We then headed off to find a tourist office and ask them about the roads as well as the skiing. We established that the roads were still closed, due to them not having many snowploughs and the ones they had were only on the major roads. Although all the roads to the ski station were closed we were informed that the ski station was open! Yeah, work that one out. We drove around the outskirts of the national park and towards the town we were due to be picking up some parcels from.

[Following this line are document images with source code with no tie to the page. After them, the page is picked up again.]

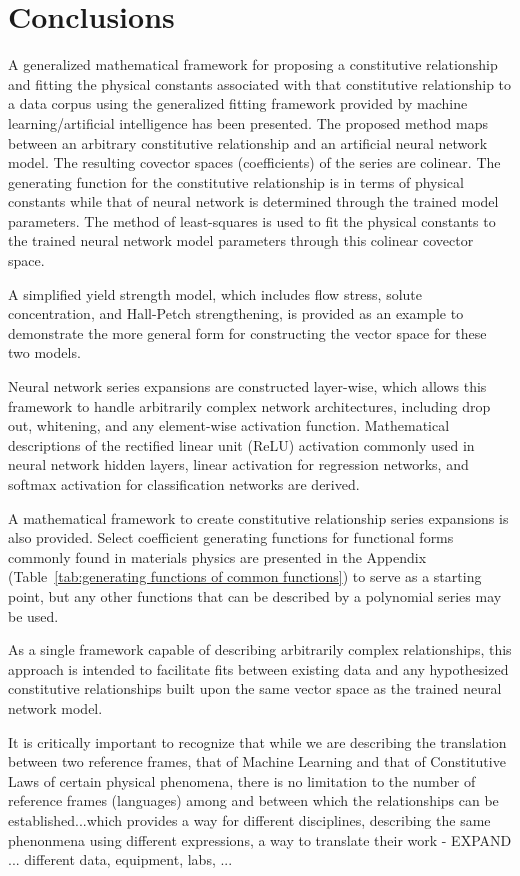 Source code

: \section{Conclusions}\label{conclusions}
A generalized mathematical framework for proposing a constitutive relationship and fitting the physical constants associated with that constitutive relationship to a data corpus using the generalized fitting framework provided by machine learning/artificial intelligence has been presented. The proposed method maps between an arbitrary constitutive relationship and an artificial neural network model. The resulting covector spaces (coefficients) of the series are colinear. The generating function for the constitutive relationship is in terms of physical constants while that of neural network is determined through the trained model parameters. The method of least-squares is used to fit the physical constants to the trained neural network model parameters through this colinear covector space.

A simplified yield strength model, which includes flow stress, solute concentration, and Hall-Petch strengthening, is provided as an example to demonstrate the more general form for constructing the vector space for these two models.

Neural network series expansions are constructed layer-wise, which allows this framework to handle arbitrarily complex network architectures, including drop out, whitening, and any element-wise activation function. Mathematical descriptions of the rectified linear unit (ReLU) activation commonly used in neural network hidden layers, linear activation for regression networks, and softmax activation for classification networks are derived.

A mathematical framework to create constitutive relationship series expansions is also provided. Select coefficient generating functions for functional forms commonly found in materials physics are presented in the Appendix (Table~\ref{tab:generating functions of common functions}) to serve as a starting point, but any other functions that can be described by a polynomial series may be used.

As a single framework capable of describing arbitrarily complex relationships, this approach is intended to facilitate fits between existing data and any hypothesized constitutive relationships built upon the same vector space as the trained neural network model.

{\color{red} It is critically important to recognize that while we are describing the translation between two reference frames, that of Machine Learning and that of Constitutive Laws of certain physical phenomena, there is no limitation to the number of reference frames (languages) among and between which the relationships can be established...which provides a way for different disciplines, describing the same phenonmena using different expressions, a way to translate their work - EXPAND ... different data, equipment, labs, ...}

We headed away from the main roads onto the smaller roads through the villages. The roads started getting smaller and smaller, with walls on either side. It got to one point that Lorna decided to get out and have a look further on down the road. I was very glad she did as the road got too small for Hymer, so we turned around and headed back to the main roads. We ended up stopping the night under a Castle in a small town called Belmonte. In the middle of the car park were the remains of a huge bonfire, still with massive tree trunks that hadn’t burnt. After having a good chat later to a group of three students from the town, although one was from Brazil. I learnt this was a tradition, to light a huge fire on Christmas Eve that normally burns till new years day.